**HOW TO COMPLETE THIS TASK**.
The answer must consist solely of the line that contains "si está vacío)." and all subsequent lines of the data, each reproduced exactly.

**EXERCISE INPUT**.
● ● ● ● ●

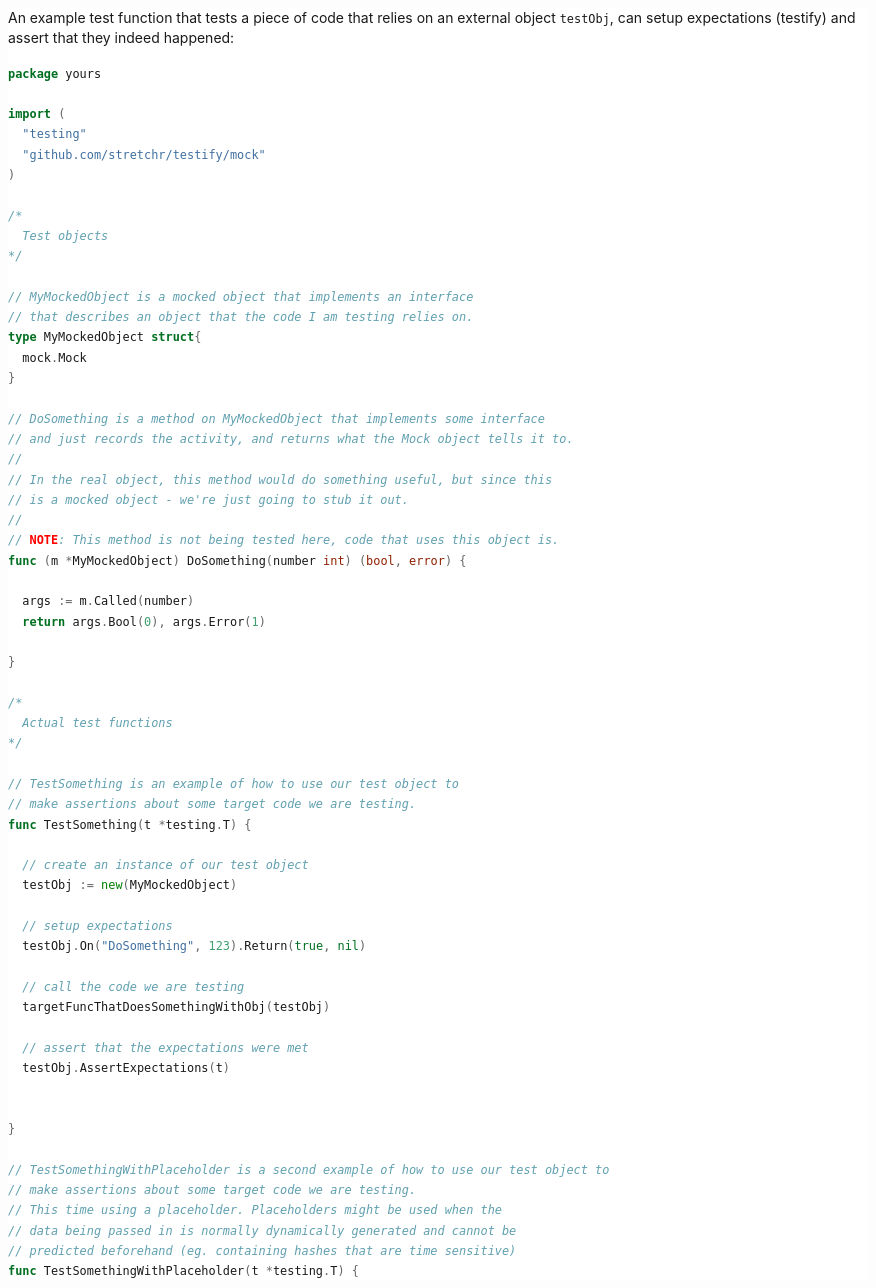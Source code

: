 An example test function that tests a piece of code that relies on an external object `testObj`, can setup expectations (testify) and assert that they indeed happened:

```go
package yours

import (
  "testing"
  "github.com/stretchr/testify/mock"
)

/*
  Test objects
*/

// MyMockedObject is a mocked object that implements an interface
// that describes an object that the code I am testing relies on.
type MyMockedObject struct{
  mock.Mock
}

// DoSomething is a method on MyMockedObject that implements some interface
// and just records the activity, and returns what the Mock object tells it to.
//
// In the real object, this method would do something useful, but since this
// is a mocked object - we're just going to stub it out.
//
// NOTE: This method is not being tested here, code that uses this object is.
func (m *MyMockedObject) DoSomething(number int) (bool, error) {

  args := m.Called(number)
  return args.Bool(0), args.Error(1)

}

/*
  Actual test functions
*/

// TestSomething is an example of how to use our test object to
// make assertions about some target code we are testing.
func TestSomething(t *testing.T) {

  // create an instance of our test object
  testObj := new(MyMockedObject)

  // setup expectations
  testObj.On("DoSomething", 123).Return(true, nil)

  // call the code we are testing
  targetFuncThatDoesSomethingWithObj(testObj)

  // assert that the expectations were met
  testObj.AssertExpectations(t)


}

// TestSomethingWithPlaceholder is a second example of how to use our test object to
// make assertions about some target code we are testing.
// This time using a placeholder. Placeholders might be used when the
// data being passed in is normally dynamically generated and cannot be
// predicted beforehand (eg. containing hashes that are time sensitive)
func TestSomethingWithPlaceholder(t *testing.T) {
```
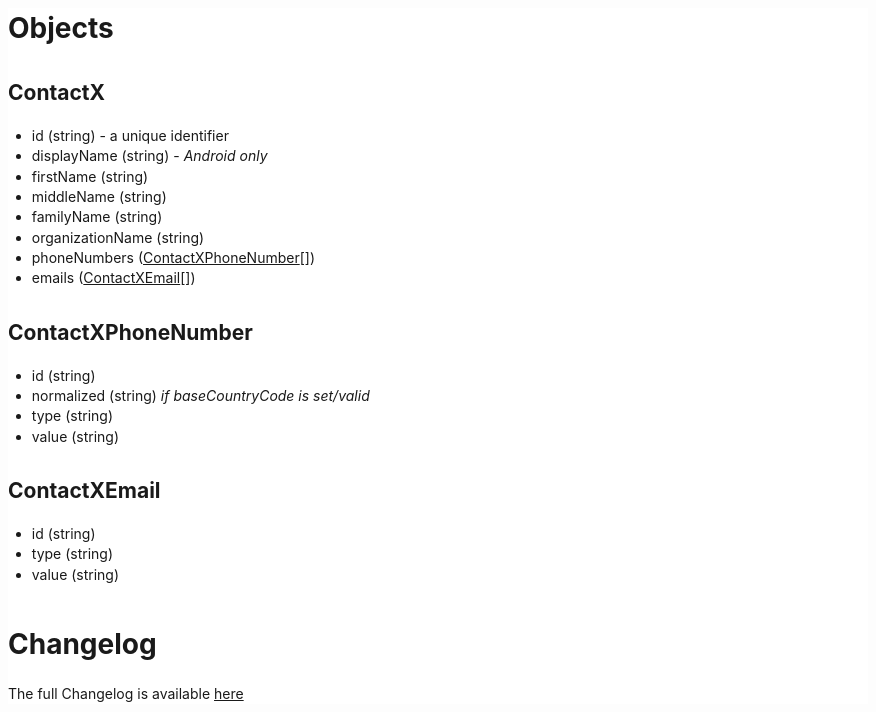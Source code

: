 # Objects

## ContactX
- id (string) - a unique identifier
- displayName (string) - *Android only*
- firstName (string)
- middleName (string)
- familyName (string)
- organizationName (string)
- phoneNumbers ([ContactXPhoneNumber](contactxphonenumber)[])
- emails ([ContactXEmail](#contactxemail)[])

## ContactXPhoneNumber
- id (string)
- normalized (string) *if baseCountryCode is set/valid*
- type (string)
- value (string)

## ContactXEmail
- id (string)
- type (string)
- value (string)

# Changelog

The full Changelog is available [here](CHANGELOG.md)
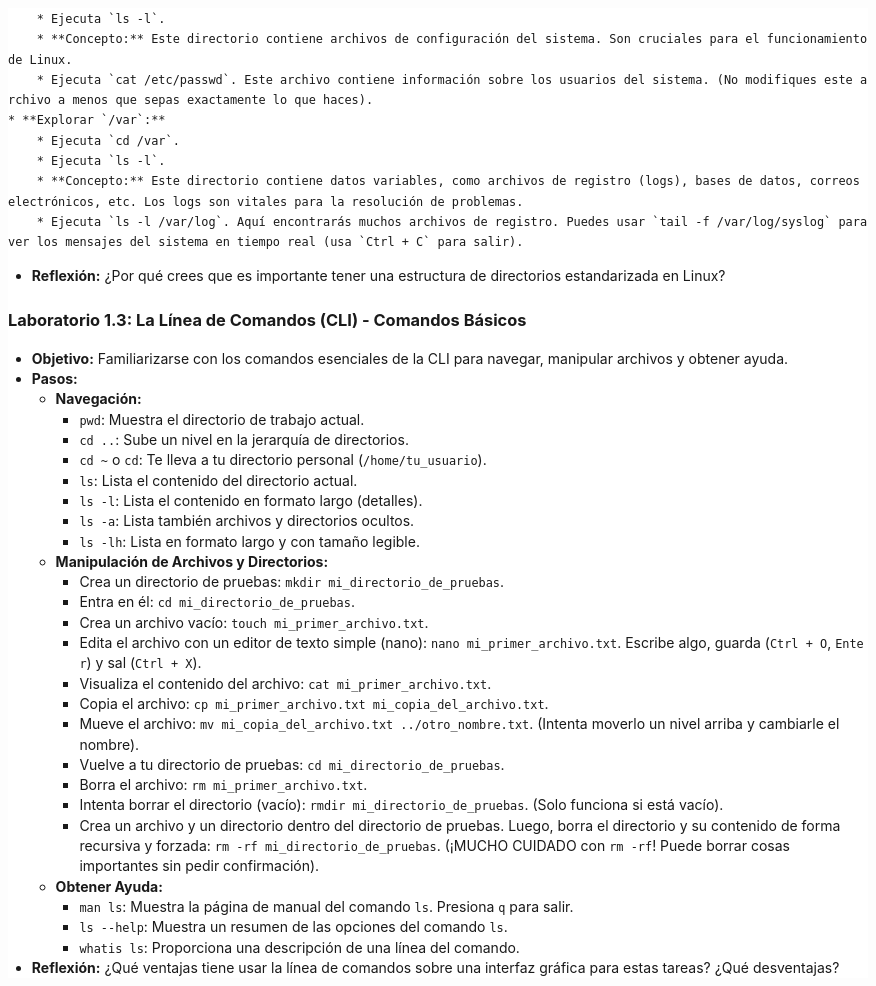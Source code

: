         * Ejecuta `ls -l`.
        * **Concepto:** Este directorio contiene archivos de configuración del sistema. Son cruciales para el funcionamiento de Linux.
        * Ejecuta `cat /etc/passwd`. Este archivo contiene información sobre los usuarios del sistema. (No modifiques este archivo a menos que sepas exactamente lo que haces).
    * **Explorar `/var`:**
        * Ejecuta `cd /var`.
        * Ejecuta `ls -l`.
        * **Concepto:** Este directorio contiene datos variables, como archivos de registro (logs), bases de datos, correos electrónicos, etc. Los logs son vitales para la resolución de problemas.
        * Ejecuta `ls -l /var/log`. Aquí encontrarás muchos archivos de registro. Puedes usar `tail -f /var/log/syslog` para ver los mensajes del sistema en tiempo real (usa `Ctrl + C` para salir).
* **Reflexión:** ¿Por qué crees que es importante tener una estructura de directorios estandarizada en Linux?

### Laboratorio 1.3: La Línea de Comandos (CLI) - Comandos Básicos
* **Objetivo:** Familiarizarse con los comandos esenciales de la CLI para navegar, manipular archivos y obtener ayuda.
* **Pasos:**
    * **Navegación:**
        * `pwd`: Muestra el directorio de trabajo actual.
        * `cd ..`: Sube un nivel en la jerarquía de directorios.
        * `cd ~` o `cd`: Te lleva a tu directorio personal (`/home/tu_usuario`).
        * `ls`: Lista el contenido del directorio actual.
        * `ls -l`: Lista el contenido en formato largo (detalles).
        * `ls -a`: Lista también archivos y directorios ocultos.
        * `ls -lh`: Lista en formato largo y con tamaño legible.
    * **Manipulación de Archivos y Directorios:**
        * Crea un directorio de pruebas: `mkdir mi_directorio_de_pruebas`.
        * Entra en él: `cd mi_directorio_de_pruebas`.
        * Crea un archivo vacío: `touch mi_primer_archivo.txt`.
        * Edita el archivo con un editor de texto simple (nano): `nano mi_primer_archivo.txt`. Escribe algo, guarda (`Ctrl + O`, `Enter`) y sal (`Ctrl + X`).
        * Visualiza el contenido del archivo: `cat mi_primer_archivo.txt`.
        * Copia el archivo: `cp mi_primer_archivo.txt mi_copia_del_archivo.txt`.
        * Mueve el archivo: `mv mi_copia_del_archivo.txt ../otro_nombre.txt`. (Intenta moverlo un nivel arriba y cambiarle el nombre).
        * Vuelve a tu directorio de pruebas: `cd mi_directorio_de_pruebas`.
        * Borra el archivo: `rm mi_primer_archivo.txt`.
        * Intenta borrar el directorio (vacío): `rmdir mi_directorio_de_pruebas`. (Solo funciona si está vacío).
        * Crea un archivo y un directorio dentro del directorio de pruebas. Luego, borra el directorio y su contenido de forma recursiva y forzada: `rm -rf mi_directorio_de_pruebas`. (¡MUCHO CUIDADO con `rm -rf`! Puede borrar cosas importantes sin pedir confirmación).
    * **Obtener Ayuda:**
        * `man ls`: Muestra la página de manual del comando `ls`. Presiona `q` para salir.
        * `ls --help`: Muestra un resumen de las opciones del comando `ls`.
        * `whatis ls`: Proporciona una descripción de una línea del comando.
* **Reflexión:** ¿Qué ventajas tiene usar la línea de comandos sobre una interfaz gráfica para estas tareas? ¿Qué desventajas?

● ● ● ● ●

**TASK OUTPUT**.
        * Intenta borrar el directorio (vacío): `rmdir mi_directorio_de_pruebas`. (Solo funciona si está vacío).
        * Crea un archivo y un directorio dentro del directorio de pruebas. Luego, borra el directorio y su contenido de forma recursiva y forzada: `rm -rf mi_directorio_de_pruebas`. (¡MUCHO CUIDADO con `rm -rf`! Puede borrar cosas importantes sin pedir confirmación).
    * **Obtener Ayuda:**
        * `man ls`: Muestra la página de manual del comando `ls`. Presiona `q` para salir.
        * `ls --help`: Muestra un resumen de las opciones del comando `ls`.
        * `whatis ls`: Proporciona una descripción de una línea del comando.
* **Reflexión:** ¿Qué ventajas tiene usar la línea de comandos sobre una interfaz gráfica para estas tareas? ¿Qué desventajas?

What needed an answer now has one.